【才能】映画『トノバン』が描く、「日本の音楽史を変えた先駆者・加藤和彦」のセンス良すぎる人生(「♪おらは死んじまっただ~」「♪あの素晴しい愛をもう一度~」の人)

目次

はじめに

この記事で取り上げる映画

「トノバン 音楽家 加藤和彦とその時代」公式HP

この映画をガイドにしながら記事を書いていきます

この記事の3つの要点

  • 自主制作のLPレコードに収録されていた『帰って来たヨッパライ』が「オールナイトニッポン」を通じて大ヒットしデビューしたという特異な経歴
  • 「ザ・フォーク・クルセダーズ」「サディスティック・ミカ・バンド」と、加藤和彦が率いたバンドにまつわる興味深いエピソードの数々
  • 他人の才能を見抜いて開花させる能力にも秀でていた、まさに天才

加藤和彦のことはまったく何も知らずに観たのだが、実に興味深い人物だった

自己紹介記事

どんな人間がこの記事を書いているのかは、上の自己紹介記事をご覧ください

記事中の引用は、映画館で取ったメモを参考にしているので、正確なものではありません

観ながら「『帰って来たヨッパライ』の人か!」と感じたぐらい加藤和彦については何も知らなかったが、映画『トノバン』はメチャクチャ面白かった

映画を観るまでまったく存じ上げなかった加藤和彦は、音楽業界で凄まじい評価を得ている人だった

本作『トノバン』を観ながら最初に驚いたのは、「『♪おらは死んじまっただ~』の曲の人なのか」ということそんな基本的な情報さえ知らないまま本作を観る人などまずいないだろう。ちなみに、「♪あの素晴しい愛をもう一度~」の人でもあると知ってさらに驚かされた時代を超えて認知されている、まったく違うタイプの曲を生み出したなんて凄いものだなと思う。
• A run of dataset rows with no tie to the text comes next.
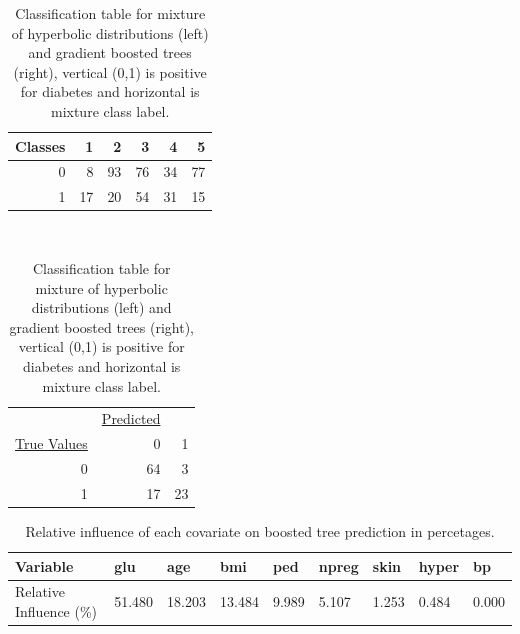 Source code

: \documentclass[11pt,letterpaper]{article}
\begin{document}
\begin{table}
\label{classTable}
\caption{Classification table for mixture of hyperbolic distributions (left) and gradient boosted trees (right), vertical (0,1) is positive for diabetes and horizontal is mixture class label.}
\vspace{8pt}
\centering
\begin{tabular}{|r|rrrrr|}
\hline\hline
Classes & 1  & 2  & 3  & 4  & 5  \\
\hline
0       & 8  & 93 & 76 & 34 & 77 \\
1       & 17 & 20 & 54 & 31 & 15 \\ 
\hline \hline
\end{tabular}
$\quad\quad$
\begin{tabular}{|r|rr|}
\hline\hline
          & \underline{Predicted} &   \\
\underline{True Values} & 0         & 1  \\
\hline
0           & 64        & 3  \\
1           & 17        & 23 \\
\hline\hline
\end{tabular}
\end{table}

\begin{table}[!h]
\centering
\label{relInflu}
\caption{Relative influence of each covariate on boosted tree prediction in percetages. }
\vspace{5pt}
\begin{tabular}{|l|llllllll|}
\hline\hline 
Variable                & glu    & age    & bmi    & ped   & npreg & skin  & hyper & bp    \\ 
\hline
Relative Influence (\%) & 51.480 & 18.203 & 13.484 & 9.989 & 5.107 & 1.253 & 0.484 & 0.000  \\
\hline\hline
\end{tabular}
\end{table}
\end{document}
そんなわけで私は、本作を観ながらずっと「どうして加藤和彦本人は登場しないんだろう?」とさえ感じていた既に亡くなっていることも知らなかったからだ。作中で使われていた過去映像の中に、肩書きが表記されない人物が1人だけいて、「恐らく彼が加藤和彦なのだろう」と思ったのだが、映画を観終えるまで確証はなかった。そして本作は、そんな程度の知識しかない人間が観ても十分楽しめる作品である。
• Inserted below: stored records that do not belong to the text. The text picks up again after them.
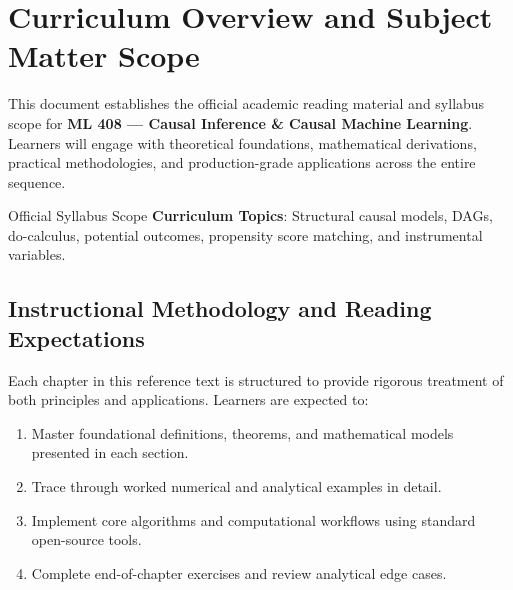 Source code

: \section{Curriculum Overview and Subject Matter Scope}

This document establishes the official academic reading material and syllabus scope for \textbf{ML 408 --- Causal Inference \& Causal Machine Learning}. Learners will engage with theoretical foundations, mathematical derivations, practical methodologies, and production-grade applications across the entire sequence.

\begin{InsightBox}{Official Syllabus Scope}
  \textbf{Curriculum Topics}: Structural causal models, DAGs, do-calculus, potential outcomes, propensity score matching, and instrumental variables.
\end{InsightBox}

\subsection{Instructional Methodology and Reading Expectations}

Each chapter in this reference text is structured to provide rigorous treatment of both principles and applications. Learners are expected to:
\begin{enumerate}
  \item Master foundational definitions, theorems, and mathematical models presented in each section.
  \item Trace through worked numerical and analytical examples in detail.
  \item Implement core algorithms and computational workflows using standard open-source tools.
  \item Complete end-of-chapter exercises and review analytical edge cases.
\end{enumerate}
ちなみに、加藤和彦は「トノバン」という愛称で知られており、それが本作のタイトルにもなっているわけだが、作中では「どうして『トノバン』と呼ばれているのか?」という説明はなかった。恐らく、「加藤和彦のことを知っている人なら常識的な知識」なのだろう。私は知らなかったのでネットで調べたのだが、スコットランド人のフォークロックミュージシャンである「ドノヴァン」という人物から付いた名前なのだそうだ。まあ「ドノヴァン」のことも知らないので、「へぇ」としか思えないのだが。

さて本作中では、加藤和彦が作曲してきた様々な曲が流れるのだが、現代の感覚でも「斬新」「カッコイイ」と感じるんじゃないかと思う(私は普段音楽を聴かないので、その辺りの感覚に自信はないのだが)。例えば2025年の今、加藤和彦が作った曲を「謎のアーティストの新曲」として発表したら、全然受け入れられるような気がする。加藤和彦は「日本の音楽史を変えた先駆者」と評されているそうなのだが、その評価に相応しい仕事をしてきた人なのだろうなと感じた。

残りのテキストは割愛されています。